Dashing from one end of campus to the other, I overheard two students snickering:

“So-and-so keeps posting stuff on Facebook about Dominican, like really sappy stuff.”

“Is she serious, or is she just messing around?”

“No she’s serious, she reeeeeally likes Dominican.”

To be honest, I think the people gossiping were talking about me.  And I am totally okay with that.  I’m a student of Dominican University and proud of it, and if I plaster my news feed with pictures of ivy and arches, so be it.

The 2012 Caritas Veritas Symposium offered a special opportunity to bombard my social media handles with Dominican pride.  At the Symposium, the Dominican community spent an entire day talking about love and truth in applicable ways.  “From Motto to Mission to Manifestation,” the theme of this year’s Symposium, was an alliteration-loaded way of saying “so we know love and truth are important, now what do they look like?”

I remember a situation at DU’s Welcome Weekend where I got my first taste of the 2012 Caritas Veritas Symposium.  Kari from the Siena Center offered me free candy and a pin if I would sit down and register on the spot.  Tempting as the candy was, I let her know that I couldn’t sit down and decide right away which sessions I wanted to attend.  Even the descriptions of the sessions sent my mind racing:  Silent Music, Interreligious Dialogue, Countering Bigotry, Universal Citizenship…—big words with big implications.  As one student put it, “It’s frustrating that I can only attend one presentation per session.”

The Opening Plenary Session was a special opportunity for me to celebrate the day through song.  Amy Omi, our Liturgical Music Minister directed an upbeat and exciting opening song with percussion and dancing.  I know it’s going to be a good time when Amy looks at me in rehearsal and says “and I want you to add some tambourine here.  Just do whatever you want” (Yes! *mental fist pump*).  The song, Festival Gathering, was oh so Dominican:

Come all you people, come and praise your maker!

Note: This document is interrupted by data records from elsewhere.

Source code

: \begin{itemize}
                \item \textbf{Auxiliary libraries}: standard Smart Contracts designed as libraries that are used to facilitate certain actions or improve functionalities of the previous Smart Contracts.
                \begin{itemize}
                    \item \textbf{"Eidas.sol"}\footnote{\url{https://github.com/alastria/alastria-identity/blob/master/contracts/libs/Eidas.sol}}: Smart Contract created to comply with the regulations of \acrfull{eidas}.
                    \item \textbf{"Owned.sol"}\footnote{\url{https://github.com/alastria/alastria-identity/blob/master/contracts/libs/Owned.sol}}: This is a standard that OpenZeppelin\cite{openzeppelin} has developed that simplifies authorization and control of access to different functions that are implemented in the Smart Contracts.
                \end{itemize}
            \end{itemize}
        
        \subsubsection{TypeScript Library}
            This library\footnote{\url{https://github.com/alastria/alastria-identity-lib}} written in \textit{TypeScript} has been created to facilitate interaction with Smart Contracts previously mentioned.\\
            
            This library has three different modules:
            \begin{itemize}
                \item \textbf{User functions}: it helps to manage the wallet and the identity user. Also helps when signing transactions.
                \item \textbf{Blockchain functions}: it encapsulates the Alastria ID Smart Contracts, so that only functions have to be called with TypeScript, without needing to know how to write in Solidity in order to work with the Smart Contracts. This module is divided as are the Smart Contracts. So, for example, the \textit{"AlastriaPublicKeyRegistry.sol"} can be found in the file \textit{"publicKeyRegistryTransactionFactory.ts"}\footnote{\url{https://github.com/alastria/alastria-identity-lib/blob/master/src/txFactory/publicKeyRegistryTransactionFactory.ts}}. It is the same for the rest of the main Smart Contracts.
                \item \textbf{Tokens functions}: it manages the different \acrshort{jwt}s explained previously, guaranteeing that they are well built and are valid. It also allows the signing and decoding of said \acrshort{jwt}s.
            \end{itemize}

Come now and worship the Lord!

Alabare, alabare, alabare a mi Senor!

Plenty good room, plenty good room, plenty good room at my Father’s table; Plenty good room, plenty good room, so choose your seat and sit down!

All are welcome, all are welcome, all are welcome in this place!

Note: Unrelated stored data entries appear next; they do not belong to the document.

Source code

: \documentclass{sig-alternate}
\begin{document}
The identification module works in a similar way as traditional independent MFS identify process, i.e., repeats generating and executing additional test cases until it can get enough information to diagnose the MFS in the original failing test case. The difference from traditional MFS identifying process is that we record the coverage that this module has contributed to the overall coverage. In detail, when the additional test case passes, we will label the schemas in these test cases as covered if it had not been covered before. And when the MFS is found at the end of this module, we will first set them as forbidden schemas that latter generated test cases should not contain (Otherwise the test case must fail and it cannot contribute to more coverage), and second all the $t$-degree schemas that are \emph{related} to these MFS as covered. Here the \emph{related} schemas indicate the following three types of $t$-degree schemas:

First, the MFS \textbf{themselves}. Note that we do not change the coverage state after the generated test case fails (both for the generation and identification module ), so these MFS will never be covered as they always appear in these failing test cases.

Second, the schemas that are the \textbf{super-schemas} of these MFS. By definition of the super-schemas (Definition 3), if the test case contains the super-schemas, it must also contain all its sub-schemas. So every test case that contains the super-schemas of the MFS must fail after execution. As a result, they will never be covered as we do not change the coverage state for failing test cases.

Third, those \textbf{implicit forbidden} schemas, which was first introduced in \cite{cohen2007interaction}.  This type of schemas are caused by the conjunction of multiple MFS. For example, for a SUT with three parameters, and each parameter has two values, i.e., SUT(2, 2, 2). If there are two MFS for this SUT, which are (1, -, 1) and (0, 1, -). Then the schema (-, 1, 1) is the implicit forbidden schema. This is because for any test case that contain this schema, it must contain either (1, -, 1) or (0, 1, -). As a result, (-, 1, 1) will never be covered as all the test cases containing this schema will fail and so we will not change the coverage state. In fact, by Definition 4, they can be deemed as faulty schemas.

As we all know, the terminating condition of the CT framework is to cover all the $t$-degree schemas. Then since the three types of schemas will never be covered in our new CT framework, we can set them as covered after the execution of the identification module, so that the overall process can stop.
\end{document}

Overall, the day was exciting, enriching, and fun.  I recall sitting in a session and consciously closing my jaw, which had dropped open in surprise at Dean Carlson’s description of Interfaith dialogue.  The jaw-dropping message I took away from his talk, Hard to be a Saint in the City:  Interreligious Dialogue and Catholicism was that God transcends the boundaries of human-defined religion, not just between groups of people, but even within the individual.  It would be possible, then, for someone to be both Muslim and Catholic.  Woah.  Mind blown.

In other sessions, I recall massaging my jaw, sore from being awkwardly clenched in my thinking face.  Two students’ presentations, David Gayes’ Physical Difference and the Scripture and Teren Patla’s Diversitas offered differing perspectives on disability.  Being friends with both of these students, I found it interesting to hear about their experiences and thoughts about living with a disability in a Christian and/or secular environment.  Other sessions, Understanding Our Personal Attitude Toward Mental Illness, featuring Thomas Aquinas and Michael Foucault, accompanied by The Gentle Touch of Caritas et Veritas on the Red Hand of Ulster: Dominican University’s Contribution to the Northern Ireland Peace Process were, as indicated by their loaded titles, wildly thought-provoking and heartstring-pulling.  My Voice and Diction teacher might have something to say about improper jaw habits, but if anything, it means my brain was working on overload and my heart was tugging me in a zillion directions.

I am sure I am not alone in considering the 2012 Caritas Veritas Symposium a success.  It is just a step, though, in a sort of love and truth marathon.  Dominican not only walks the walk and talks the talk, but it also runs the race and tweets the truth!  Through professors’ specialties, staff members’ expertise, and students’ curiosities, the DU community strides toward truth and love in tangible, impactful ways.

Keep running the race toward a more just and humane world, DU!  Pace yourselves well, stop for water and a stretch, and share your journey with the rest of the Dominican University community.  You might even add a hashtag.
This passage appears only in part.